Extended thinking	Models can reason step-by-step internally before responding. Dramatically improves math, code, and analysis
Tool use improvements	Parallel tool calls, streaming tool use, and improved JSON schema adherence
Token counting API	Count tokens before sending — no more guessing whether your prompt fits the context window
Batch API	Process up to 10,000 requests asynchronously at 50% reduced cost

3. Real-World Problem Context

Most API guides show a single request-response example and stop. Real production systems need streaming for UX responsiveness, tool use for external data access, vision for document processing, and prompt caching to keep costs manageable at scale.

This guide builds progressively: each section adds one capability on top of the previous one, ending with a production-ready pattern that combines all of them.

The Anthropic API Development Path

📊 Visual Explanation

Anthropic API — From First Call to Production

Each stage builds on the previous. Master one before moving to the next.

1. Setup & Auth

API key and SDK installation

Create Anthropic account

Generate API key

Install Python SDK

Set environment variable

2. Messages API

Core request-response pattern

System prompt design

User/assistant turns

Model selection

Token usage tracking

3. Streaming & Tools

Real-time output and function calling

Token-by-token streaming

Tool schema definitions

Multi-turn tool loops

Parallel tool calls

4. Production Patterns

Vision, caching, error handling

Image and PDF analysis

Prompt caching

Retry with backoff

Cost monitoring

Idle

4. How the Anthropic API Works

Every Anthropic API call uses the Messages endpoint with a structured role-based format; the API is stateless, so your application owns conversation history.

The Messages API Architecture

Every Anthropic API interaction uses the Messages endpoint. Unlike completion-style APIs, Messages uses a structured conversation format with distinct roles:

system: Instructions that define the assistant’s behavior (not part of the message array — passed as a separate parameter)
user: Human input — text, images, or tool results
assistant: Model responses — text or tool use requests

Key mental model: the API is stateless.
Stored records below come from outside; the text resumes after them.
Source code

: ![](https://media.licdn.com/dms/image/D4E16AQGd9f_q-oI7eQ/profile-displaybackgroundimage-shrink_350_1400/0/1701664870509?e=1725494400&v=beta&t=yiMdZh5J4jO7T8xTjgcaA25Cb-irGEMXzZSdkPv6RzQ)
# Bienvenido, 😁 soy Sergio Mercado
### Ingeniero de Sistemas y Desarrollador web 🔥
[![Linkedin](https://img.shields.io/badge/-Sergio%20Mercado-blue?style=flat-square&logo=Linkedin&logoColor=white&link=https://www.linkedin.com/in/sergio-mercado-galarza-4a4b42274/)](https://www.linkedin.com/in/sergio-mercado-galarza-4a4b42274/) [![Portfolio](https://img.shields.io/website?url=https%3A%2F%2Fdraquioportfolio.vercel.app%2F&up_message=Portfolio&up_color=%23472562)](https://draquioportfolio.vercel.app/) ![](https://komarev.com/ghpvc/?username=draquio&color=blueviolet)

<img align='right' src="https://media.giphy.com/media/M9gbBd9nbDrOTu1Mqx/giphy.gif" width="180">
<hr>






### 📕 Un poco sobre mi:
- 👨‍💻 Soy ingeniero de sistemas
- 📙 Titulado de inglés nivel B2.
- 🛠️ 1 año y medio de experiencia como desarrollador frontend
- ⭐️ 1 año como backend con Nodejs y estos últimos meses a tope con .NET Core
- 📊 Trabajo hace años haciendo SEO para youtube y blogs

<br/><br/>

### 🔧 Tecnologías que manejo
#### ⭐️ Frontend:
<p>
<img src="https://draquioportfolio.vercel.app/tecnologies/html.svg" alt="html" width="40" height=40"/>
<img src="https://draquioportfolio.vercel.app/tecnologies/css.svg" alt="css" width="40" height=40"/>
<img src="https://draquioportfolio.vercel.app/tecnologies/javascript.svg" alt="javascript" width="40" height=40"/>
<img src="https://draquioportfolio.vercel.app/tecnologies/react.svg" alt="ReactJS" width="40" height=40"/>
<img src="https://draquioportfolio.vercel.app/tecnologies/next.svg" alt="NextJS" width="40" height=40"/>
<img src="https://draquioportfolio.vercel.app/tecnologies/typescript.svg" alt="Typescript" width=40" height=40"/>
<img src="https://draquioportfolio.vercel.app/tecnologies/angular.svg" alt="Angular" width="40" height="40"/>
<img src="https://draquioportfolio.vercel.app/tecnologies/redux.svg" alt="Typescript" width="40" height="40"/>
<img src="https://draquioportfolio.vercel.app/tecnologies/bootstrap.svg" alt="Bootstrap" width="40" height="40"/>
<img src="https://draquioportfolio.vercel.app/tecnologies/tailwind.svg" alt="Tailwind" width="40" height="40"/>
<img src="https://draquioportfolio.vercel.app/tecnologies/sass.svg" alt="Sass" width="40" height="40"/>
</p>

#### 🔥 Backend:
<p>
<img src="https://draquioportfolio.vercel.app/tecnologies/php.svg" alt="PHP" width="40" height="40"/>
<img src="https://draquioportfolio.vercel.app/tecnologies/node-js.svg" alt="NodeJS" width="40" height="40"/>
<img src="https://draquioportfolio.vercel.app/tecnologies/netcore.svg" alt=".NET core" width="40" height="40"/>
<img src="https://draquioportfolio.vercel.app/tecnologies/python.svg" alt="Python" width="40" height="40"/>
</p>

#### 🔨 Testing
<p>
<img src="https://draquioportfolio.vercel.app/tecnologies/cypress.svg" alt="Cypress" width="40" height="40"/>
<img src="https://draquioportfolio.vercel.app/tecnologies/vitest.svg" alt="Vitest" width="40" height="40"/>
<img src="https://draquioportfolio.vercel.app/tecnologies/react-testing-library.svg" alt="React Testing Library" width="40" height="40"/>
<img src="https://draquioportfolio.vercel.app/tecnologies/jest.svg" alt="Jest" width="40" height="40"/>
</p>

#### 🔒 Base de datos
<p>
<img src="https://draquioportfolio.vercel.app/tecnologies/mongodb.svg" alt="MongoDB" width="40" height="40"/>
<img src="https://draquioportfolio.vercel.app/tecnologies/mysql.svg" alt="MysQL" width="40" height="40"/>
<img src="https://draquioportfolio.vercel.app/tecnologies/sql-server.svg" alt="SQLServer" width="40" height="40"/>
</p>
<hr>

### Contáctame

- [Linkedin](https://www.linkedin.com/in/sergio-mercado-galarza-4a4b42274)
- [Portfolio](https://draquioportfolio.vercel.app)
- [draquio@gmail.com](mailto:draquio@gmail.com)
Every request must include the full conversation history. The API does not remember previous calls. You manage conversation state in your application.

Token Economics

Anthropic charges separately for input and output tokens. Understanding this split is critical for cost optimization:

Input tokens: Everything you send — system prompt, conversation history, tool definitions, images
Output tokens: Everything the model generates in its response
Cached tokens: Input tokens served from prompt cache (discounted up to 90%)

A 2,000-token system prompt sent 1,000 times costs 2M input tokens. With prompt caching, only the first call pays full price. The remaining 999 calls use cached tokens at 10% of the cost.

5. Getting Started — First API Call

Install the SDK, set your API key as an environment variable, and the client picks up credentials automatically — no extra configuration required.

Installation and Authentication

# pip install anthropic
import anthropic

# Reads ANTHROPIC_API_KEY from environment automatically
client = anthropic.Anthropic()

Your First Message

import anthropic

client = anthropic.Anthropic()

message = client.messages.create(
    model="claude-sonnet-4-20250514",
    max_tokens=1024,
    system="You are a senior Python engineer. Give concise, production-ready answers.",
    messages=[
        {"role": "user", "content": "Write a retry decorator with exponential backoff."}
    ],
)

# Response structure
print(message.content[0].text)      # The actual response text
print(message.model)                 # Model used
print(message.usage.input_tokens)    # Tokens you sent
print(message.usage.output_tokens)   # Tokens generated
print(message.stop_reason)           # "end_turn", "max_tokens", or "tool_use"

Multi-Turn Conversations

Since the API is stateless, you maintain conversation history yourself:

conversation = []

def chat(user_message: str) -> str:
    conversation.append({"role": "user", "content": user_message})
    response = client.messages.create(
        model="claude-sonnet-4-20250514",
        max_tokens=2048,
        system="You are a helpful coding assistant.",
        messages=conversation,
    )
    assistant_text = response.content[0].text
    conversation.append({"role": "assistant", "content": assistant_text})
    return assistant_text

chat("What is a generator in Python?")
chat("Show me an example with fibonacci numbers.")

6. Streaming Responses

Streaming delivers tokens as they are generated rather than waiting for the full response. This reduces perceived latency from seconds to milliseconds for the first token.

Basic Streaming

import anthropic

client = anthropic.Anthropic()

with client.messages.stream(
    model="claude-sonnet-4-20250514",
    max_tokens=1024,
    messages=[{"role": "user", "content": "Explain the CAP theorem in 3 paragraphs."}],
) as stream:
    for text in stream.text_stream:
        print(text, end="", flush=True)

# Access the final message after streaming completes
final_message = stream.get_final_message()
print(f"\n\nTokens used: {final_message.usage.input_tokens} in, "
      f"{final_message.usage.output_tokens} out")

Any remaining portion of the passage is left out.